LONDON:Britain abandoned plans to seek a budget surplus by the end of the decade as the country's finance minister cut growth predictions as a result of Brexit.
Chancellor Philip Hammond said U.K. growth forecasts for 2017 would fall to 1.4 percent, a reduction from 2.2 percent, as a result of the country's decision over the summer to leave the European Union.
He said the slower economic growth, coupled with higher inflation and lower tax receipts, meant the country could no longer balance the budget by 2020 -- a key target of former Prime Minister David Cameron's government.
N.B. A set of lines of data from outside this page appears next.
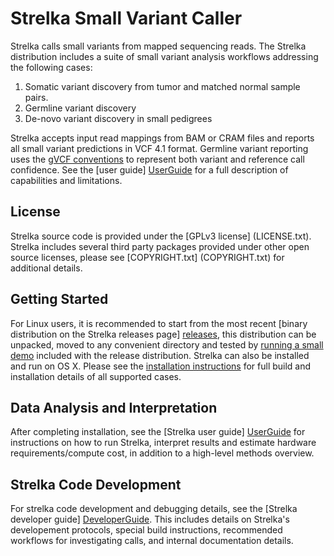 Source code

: Strelka Small Variant Caller
============================

Strelka calls small variants from mapped sequencing reads.
The Strelka distribution includes a suite of small variant
analysis workflows addressing the following cases:

1. Somatic variant discovery from tumor and matched normal sample pairs.
2. Germline variant discovery
3. De-novo variant discovery in small pedigrees

Strelka accepts input read mappings from BAM or CRAM files and
reports all small variant predictions in VCF 4.1 format. Germline variant reporting
uses the [gVCF conventions][gvcfPage] to represent both variant and reference
call confidence. See the [user guide] [UserGuide] for a full description of capabilities and limitations.

[gvcfPage]:https://sites.google.com/site/gvcftools/home/about-gvcf
[UserGuide]:docs/userGuide/README.md

License
-------

Strelka source code is provided under the [GPLv3 license] (LICENSE.txt).
Strelka includes several third party packages provided under other
open source licenses, please see [COPYRIGHT.txt] (COPYRIGHT.txt)
for additional details.


Getting Started
---------------

For Linux users, it is recommended to start from the most recent
[binary distribution on the Strelka releases page] [releases], this
distribution can be unpacked, moved to any convenient directory and
tested by [running a small demo](docs/userGuide/installation.md#demo)
included with the release distribution. Strelka can also be installed
and run on OS X. Please see the [installation instructions](docs/userGuide/installation.md)
for full build and installation details of all supported cases.

[releases]:https://github.com/Illumina/strelka/releases


Data Analysis and Interpretation
--------------------------------

After completing installation, see the [Strelka user guide] [UserGuide]
for instructions on how to run Strelka, interpret results and estimate
hardware requirements/compute cost, in addition to a high-level methods
overview.


Strelka Code Development
------------------------

For strelka code development and debugging details, see the
[Strelka developer guide] [DeveloperGuide]. This includes details
on Strelka's developement protocols, special build instructions,
recommended workflows for investigating
calls, and internal documentation details.

[DeveloperGuide]:docs/developerGuide/README.md

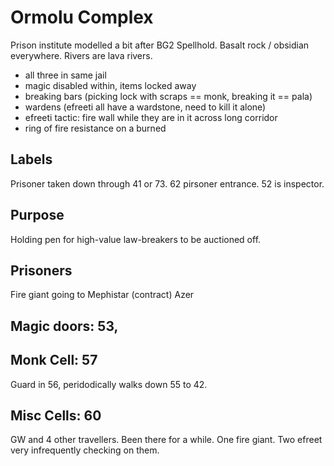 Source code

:# Ormolu Complex
Prison institute modelled a bit after BG2 Spellhold.
Basalt rock / obsidian everywhere. Rivers are lava rivers.

- all three in same jail
- magic disabled within, items locked away
- breaking bars (picking lock with scraps == monk, breaking it == pala)
- wardens (efreeti all have a wardstone, need to kill it alone)
- efreeti tactic: fire wall while they are in it across long corridor
- ring of fire resistance on a burned

## Labels
Prisoner taken down through 41 or 73.
62 pirsoner entrance.
52 is inspector.

## Purpose
Holding pen for high-value law-breakers to be auctioned off.

## Prisoners
Fire giant going to Mephistar (contract)
Azer

## Magic doors: 53,

## Monk Cell: 57
Guard in 56, peridodically walks down 55 to 42.

## Misc Cells: 60
GW and 4 other travellers. Been there for a while. One fire giant.
Two efreet very infrequently checking on them.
Hammond told the House of Commons on Wednesday: In view of the uncertainty facing the economy, and in the face of slower growth forecasts, we no longer seek to deliver a surplus in 2019-20.
But the prime minister and I remain firmly committed to seeing the public finances return to balance as soon as practicable, while leaving enough flexibility to support the economy in the near term.
Hammond said the country's funding shortfall would need to be covered by increased borrowing.
The U.K. economy will face its exit from the European Union by committing Pound 23 billion ($28.5 billion) to infrastructure projects, including new housing and a focus on growth and development outside the economic powerhouse surrounding London, he announced.
He also raised the minimum wage and halted reductions to welfare payments for some low earners.
Hammond's statement was criticized by the opposition Labour Party, whose finance spokesman John McDonnell said the plans offer no hope for the future.